> Given data:
◆ ◆ ◆ ◆

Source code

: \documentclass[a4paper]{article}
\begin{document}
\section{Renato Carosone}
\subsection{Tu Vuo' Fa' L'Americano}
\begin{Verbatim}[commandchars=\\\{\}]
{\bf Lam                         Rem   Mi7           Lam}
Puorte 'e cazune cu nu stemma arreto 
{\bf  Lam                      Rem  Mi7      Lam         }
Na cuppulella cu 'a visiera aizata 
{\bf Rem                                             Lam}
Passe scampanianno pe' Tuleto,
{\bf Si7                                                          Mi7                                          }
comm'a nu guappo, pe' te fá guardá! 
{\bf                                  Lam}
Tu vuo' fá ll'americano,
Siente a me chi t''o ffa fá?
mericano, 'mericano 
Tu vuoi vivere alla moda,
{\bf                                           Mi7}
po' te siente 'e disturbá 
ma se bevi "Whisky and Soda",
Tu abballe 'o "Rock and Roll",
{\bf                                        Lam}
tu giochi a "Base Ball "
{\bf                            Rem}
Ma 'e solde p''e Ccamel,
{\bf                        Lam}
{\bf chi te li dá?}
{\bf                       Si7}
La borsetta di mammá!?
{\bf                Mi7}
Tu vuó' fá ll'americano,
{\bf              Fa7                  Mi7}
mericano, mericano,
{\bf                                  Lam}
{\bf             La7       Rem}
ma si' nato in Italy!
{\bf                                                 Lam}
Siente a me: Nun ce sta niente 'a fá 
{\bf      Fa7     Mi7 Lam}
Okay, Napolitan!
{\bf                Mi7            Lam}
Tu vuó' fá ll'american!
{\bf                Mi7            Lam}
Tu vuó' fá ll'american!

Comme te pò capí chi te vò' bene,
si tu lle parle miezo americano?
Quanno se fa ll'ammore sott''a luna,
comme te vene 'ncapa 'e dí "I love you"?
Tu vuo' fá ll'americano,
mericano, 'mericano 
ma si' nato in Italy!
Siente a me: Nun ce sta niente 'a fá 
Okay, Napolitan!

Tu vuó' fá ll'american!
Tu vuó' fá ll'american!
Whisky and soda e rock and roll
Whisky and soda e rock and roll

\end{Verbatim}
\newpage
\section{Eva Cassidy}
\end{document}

◆ ◆ ◆ ◆

> Your task:
Transcribe the records in full, word for word.

> Response:
Source code

: \documentclass[a4paper]{article}
\begin{document}
\section{Renato Carosone}
\subsection{Tu Vuo' Fa' L'Americano}
\begin{Verbatim}[commandchars=\\\{\}]
{\bf Lam                         Rem   Mi7           Lam}
Puorte 'e cazune cu nu stemma arreto 
{\bf  Lam                      Rem  Mi7      Lam         }
Na cuppulella cu 'a visiera aizata 
{\bf Rem                                             Lam}
Passe scampanianno pe' Tuleto,
{\bf Si7                                                          Mi7                                          }
comm'a nu guappo, pe' te fá guardá! 
{\bf                                  Lam}
Tu vuo' fá ll'americano,
Siente a me chi t''o ffa fá?
mericano, 'mericano 
Tu vuoi vivere alla moda,
{\bf                                           Mi7}
po' te siente 'e disturbá 
ma se bevi "Whisky and Soda",
Tu abballe 'o "Rock and Roll",
{\bf                                        Lam}
tu giochi a "Base Ball "
{\bf                            Rem}
Ma 'e solde p''e Ccamel,
{\bf                        Lam}
{\bf chi te li dá?}
{\bf                       Si7}
La borsetta di mammá!?
{\bf                Mi7}
Tu vuó' fá ll'americano,
{\bf              Fa7                  Mi7}
mericano, mericano,
{\bf                                  Lam}
{\bf             La7       Rem}
ma si' nato in Italy!
{\bf                                                 Lam}
Siente a me: Nun ce sta niente 'a fá 
{\bf      Fa7     Mi7 Lam}
Okay, Napolitan!
{\bf                Mi7            Lam}
Tu vuó' fá ll'american!
{\bf                Mi7            Lam}
Tu vuó' fá ll'american!

Comme te pò capí chi te vò' bene,
si tu lle parle miezo americano?
Quanno se fa ll'ammore sott''a luna,
comme te vene 'ncapa 'e dí "I love you"?
Tu vuo' fá ll'americano,
mericano, 'mericano 
ma si' nato in Italy!
Siente a me: Nun ce sta niente 'a fá 
Okay, Napolitan!

Tu vuó' fá ll'american!
Tu vuó' fá ll'american!
Whisky and soda e rock and roll
Whisky and soda e rock and roll

\end{Verbatim}
\newpage
\section{Eva Cassidy}
\end{document}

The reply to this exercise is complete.